The things I mention here are "past life" memories, of course: things I've known and remembered since I was about 14 years old. The memories came upon me bit by bit. and I fully believed in them with a faith that could barely be shaken. But it was shaken, in the end, when I found out the truth about MKultra. When I found out what may be the truth about myself.
The main question I have in my rather normal quest of "who am I?" is: what part in my head is the lie and what part is the truth? This is why I started digging into my head. This is why I started reading articles, books, and reports by whistle blowers. Because we are the sum of our memories and experiences, and I no longer know if my personal sum has been concluded in error.
I could spend a lot talking about who I thought I was in this post, but I think perhaps it's best to nutshell so that I can concentrate on other thoughts that will undoubtedly tie into it later. I was "told" by the information in my head that I was a slave. But also, I was a princess: the last of my kind from the original homeworld of all sentient life ages ago. Some people would then regard me as a Lyran, and I've met a lot who decided I must be angelic. Then of course there are those who taste my primal energy, it's dark flavor, and decry me as evil. I've even been kicked out of card reader booths, smudged in people's homes, and attacked by no less than two separate holy roller churches to be exorcised.
Whatever others decide I am, for me the real importance has been more where I've been. Perhaps it's my Indian (feather not dot) upbringing that had to play with that - a person is who they are not where they stand or who their grandfather was. I think it helped me, this philosophy, so that I remember towering pink granite structures, winged dragon teachers, a flight path to a planet on the other side of a black hole, and a lot more. I also remember the day everything died and the fractured existence we live in now began.
Supposedly my memories are encapsulated in a book Prism of Lyra, but I may never find time to read it as busy as I am. :-)
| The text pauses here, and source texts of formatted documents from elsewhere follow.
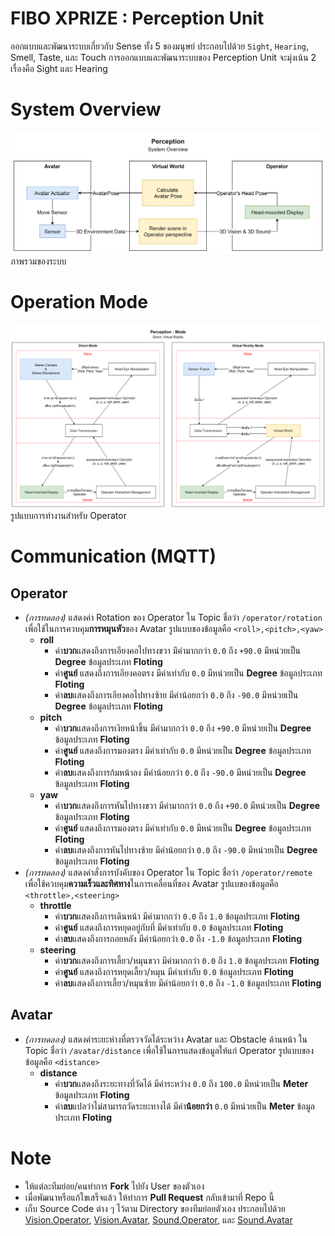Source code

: # FIBO XPRIZE : Perception Unit
ออกแบบและพัฒนาระบบเกี่ยวกับ Sense ทั้ง 5 ของมนุษย์ ประกอบไปด้วย `Sight`, `Hearing`, Smell, Taste, และ Touch  การออกแบบและพัฒนาระบบของ Perception Unit จะมุ่งเน้น 2 เรื่องคือ Sight และ Hearing


# System Overview
![System Overview](src/img/Perception&#32;System&#32;Overview&#32;-&#32;2019-10-23&#32;C.png)
ภาพรวมของระบบ


# Operation Mode
![Operation Mode](src/img/Perception&#32;Mode&#32;-&#32;2019-09-26&#32;B.png)
รูปแบบการทำงานสำหรับ Operator


# Communication (MQTT)

## Operator
- *(การทดลอง)* แสดงค่า Rotation ของ Operator ใน Topic ชื่อว่า `/operator/rotation` เพื่อใช้ในการควบคุม**การหมุนหัว**ของ Avatar  รูปแบบของข้อมูลคือ `<roll>,<pitch>,<yaw>`
    - **roll**
      - ค่า**บวก**แสดงถึงการเอียงคอไปทางขวา มีค่ามากกว่า `0.0` ถึง `+90.0` มีหน่วยเป็น **Degree** ข้อมูลประเภท **Floting**
      - ค่า**ศูนย์** แสดงถึงการเอียงคอตรง มีค่าเท่ากับ `0.0`  มีหน่วยเป็น **Degree** ข้อมูลประเภท **Floting**
      - ค่า**ลบ**แสดงถึงการเอียงคอไปทางซ้าย มีค่าน้อยกว่า `0.0` ถึง `-90.0` มีหน่วยเป็น **Degree** ข้อมูลประเภท **Floting**
    - **pitch**
      - ค่า**บวก**แสดงถึงการเงิยหน้าขึ้น มีค่ามากกว่า `0.0` ถึง `+90.0` มีหน่วยเป็น **Degree** ข้อมูลประเภท **Floting**
      - ค่า**ศูนย์** แสดงถึงการมองตรง มีค่าเท่ากับ `0.0`  มีหน่วยเป็น **Degree** ข้อมูลประเภท **Floting**
      - ค่า**ลบ**แสดงถึงการก้มหน้าลง มีค่าน้อยกว่า `0.0` ถึง `-90.0` มีหน่วยเป็น **Degree** ข้อมูลประเภท **Floting**
    - **yaw**
      - ค่า**บวก**แสดงถึงการหันไปทางขวา มีค่ามากกว่า `0.0` ถึง `+90.0` มีหน่วยเป็น **Degree** ข้อมูลประเภท **Floting**
      - ค่า**ศูนย์** แสดงถึงการมองตรง มีค่าเท่ากับ `0.0`  มีหน่วยเป็น **Degree** ข้อมูลประเภท **Floting**
      - ค่า**ลบ**แสดงถึงการหันไปทางซ้าย มีค่าน้อยกว่า `0.0` ถึง `-90.0` มีหน่วยเป็น **Degree** ข้อมูลประเภท **Floting**
- *(การทดลอง)* แสดงคำสั่งการบังคับของ Operator ใน Topic ชื่อว่า `/operator/remote` เพื่อใช้ควบคุม**ความเร็วและทิศทาง**ในการเคลื่อนที่ของ Avatar  รูปแบของข้อมูลคือ `<throttle>,<steering>`
  - **throttle**
    - ค่า**บวก**แสดงถึงการเดินหน้า มีค่ามากกว่า `0.0` ถึง `1.0` ข้อมูลประเภท **Floting**
    - ค่า**ศูนย์** แสดงถึงการหยุดอยู่กับที่ มีค่าเท่ากับ `0.0` ข้อมูลประเภท **Floting**
    - ค่า**ลบ**แสดงถึงการถอยหลัง มีค่าน้อยกว่า `0.0` ถึง `-1.0` ข้อมูลประเภท **Floting**
  - **steering**
    - ค่า**บวก**แสดงถึงการเลี้ยว/หมุนขวา มีค่ามากกว่า `0.0` ถึง `1.0` ข้อมูลประเภท **Floting**
    - ค่า**ศูนย์** แสดงถึงการหยุดเลี้ยว/หมุน มีค่าเท่ากับ `0.0` ข้อมูลประเภท **Floting**
    - ค่า**ลบ**แสดงถึงการเลี้ยว/หมุนซ้าย มีค่าน้อยกว่า `0.0` ถึง `-1.0` ข้อมูลประเภท **Floting**

## Avatar
- *(การทดลอง)* แสดงค่าระยะห่างที่ตรวจวัดได้ระหว่าง Avatar และ Obstacle ด้านหน้า ใน Topic ชื่อว่า `/avatar/distance` เพื่อใช้ในการแสดงข้อมูลให้แก่ Operator  รูปแบบของข้อมูลคือ `<distance>`
  - **distance**
    - ค่า**บวก**แสดงถึงระยะทางที่วัดได้ มีค่าระหว่าง `0.0` ถึง `100.0` มีหน่วยเป็น **Meter** ข้อมูลประเภท **Floting**
    - ค่า**ลบ**แปลว่าไม่สามารถวัดระยะทางได้ มีค่า**น้อยกว่า** `0.0` มีหน่วยเป็น **Meter** ข้อมูลประเภท **Floting**

# Note
- ให้แต่ละทีมย่อย/คนทำการ **Fork** ไปยัง User ของตัวเอง
- เมื่อพัฒนาหรือแก้ใขเสร็จแล้ว ให้ทำการ **Pull Request** กลับเข้ามาที่ Repo นี้
- เก็บ Source Code ต่าง ๆ ไว้ตาม Directory ของทีมย่อยตัวเอง ประกอบไปด้วย [Vision.Operator](Vision.Operator), [Vision.Avatar](Vision.Avatar), [Sound.Operator](Sound.Operator), และ [Sound.Avatar](Sound.Avatar)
But when my husband and I got together for me to finally try to find a serious researcher to help me get my memories back (which has largely been a directive almost as if it were an order), we came across how the MKultra program worked. Black Princess Programming, the screaming army, the map of one's soul... and how you're told lie after lie. How you are infused with the soul of a fallen angel (which I finally decided I must be). And...
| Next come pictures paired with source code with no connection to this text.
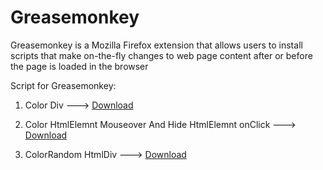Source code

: # Greasemonkey 

Greasemonkey is a Mozilla Firefox extension that allows users to install scripts that make on-the-fly changes to web page content after or before the page is loaded in the browser

Script for Greasemonkey:

1. Color Div     --->  [Download](https://github.com/thedom85/Greasemonkey/blob/master/ColorRandom_HtmlDiv.js "Color Div") 

2. Color HtmlElemnt Mouseover And Hide HtmlElemnt onClick  --->  [Download](https://github.com/thedom85/Greasemonkey/blob/master/Color_HtmlElemnt_MouseoverAndHide_HtmlElemnt_onClick.js "Color HtmlElemnt MouseoverAndHide HtmlElemnt onClick") 

3. ColorRandom HtmlDiv   ---> [Download]( https://github.com/thedom85/Greasemonkey/blob/master/ColorRandom_HtmlDiv.js  "Color HtmlDiv ")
... my quest to seriously get someone to help me figure out this mess began.
Are you familiar with the story of Christmas Night, when Mother Mary and Joseph came to Bethlehem no inns had any room? So they went from door to door, seeking but never finding until Mary and Joseph finally bedded down in a manger - which is basically a barn filled with animals. That night she gave birth - which leads me to consider perhaps she was already in hard labor by the time they were being turned down left and right for a place to stay. Which makes me think the inns were probably more worried about their bedsheets than a spare room.
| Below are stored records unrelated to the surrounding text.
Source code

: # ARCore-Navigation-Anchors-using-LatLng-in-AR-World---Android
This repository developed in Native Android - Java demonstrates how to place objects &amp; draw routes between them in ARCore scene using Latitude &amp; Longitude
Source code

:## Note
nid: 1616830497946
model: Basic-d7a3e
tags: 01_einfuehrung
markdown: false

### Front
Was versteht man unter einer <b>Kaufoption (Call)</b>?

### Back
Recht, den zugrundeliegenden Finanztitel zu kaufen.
That's sort of how it's been for me. When the most painful parts of this mess began, I was (unfortunately) involved with a large subculture called the Otherkin. Mind you, a good deal of them are okay folks - but then there are a select few who prey on the others. And I'd fallen into their trap. My head had been tampered with, and I - giddy from the drug of their attention - gleefully listened when I was told more and more about my supposed past life. I ate it up. But none of us knew what was awakening.
So that when small things began to happen - like I managed to be able to throw energy bolts that could actually move objects - we thought it was because I was manifesting. Or at least I thought so. I'd like to give the others the benefit of the doubt: perhaps they didn't know either.
But when my world crashed and I was flooded with a horrible memory that I can only call the Pit and my "inner self came forward from the past" to take my body over, they threw me away. After all the damage they'd done - like a broken toy. And I had to heal alone.
These days I know what happened was the tampering triggered fail-safes people like me have built into them by the "masters". They'd awakened Black Princess programming - something I'll get into another day - and I became very very dangerous to deal with. I'm a very very different person all these years later. And I'd sooner see those people hanged than made better: it's not in my matrix to feel any other way.
Since then I've went from person to person to person. I've tried major ones like James Bartley and Barry Gaunt. Literally all of them, save one (Eve Lorgen but she's unable to help much), were dead ends. Usually it's because I didn't want to accept Jesus as my lord and savior. In one case it's because I wasn't famous enough to get his attention and hold it. One quit researching to focus on ghosts. And all of them found my way of approaching descriptions and how I see the universe weird at best.
So today I sit here writing this blog because I just don't know any other way. Years ago when my heart broke and I was thrown out on my ear, I tried to find mental help and no one would help me. I had to help myself. Here I am, trying to help myself again.
Who am I? What have I done? And which parts of me can I reclaim? Most importantly: is this real?
Dorica Manu was sent an email with the flash stimulation exercise results days ago. Usually she answers within a day. She's been quiet.
Well, she'd already bit my head off because when she'd first offered to help me I'd been very careful about it. I'd asked a lot of questions about the process - remembering what had happened with those Otherkin years ago. She'd decided I was fucking with her and told me quite sternly she didn't have time to be fucked with. So perhaps my results were too weird for her, and like so many people I've known decided I made it up.
She might respond still. But I've lost hope on the matter.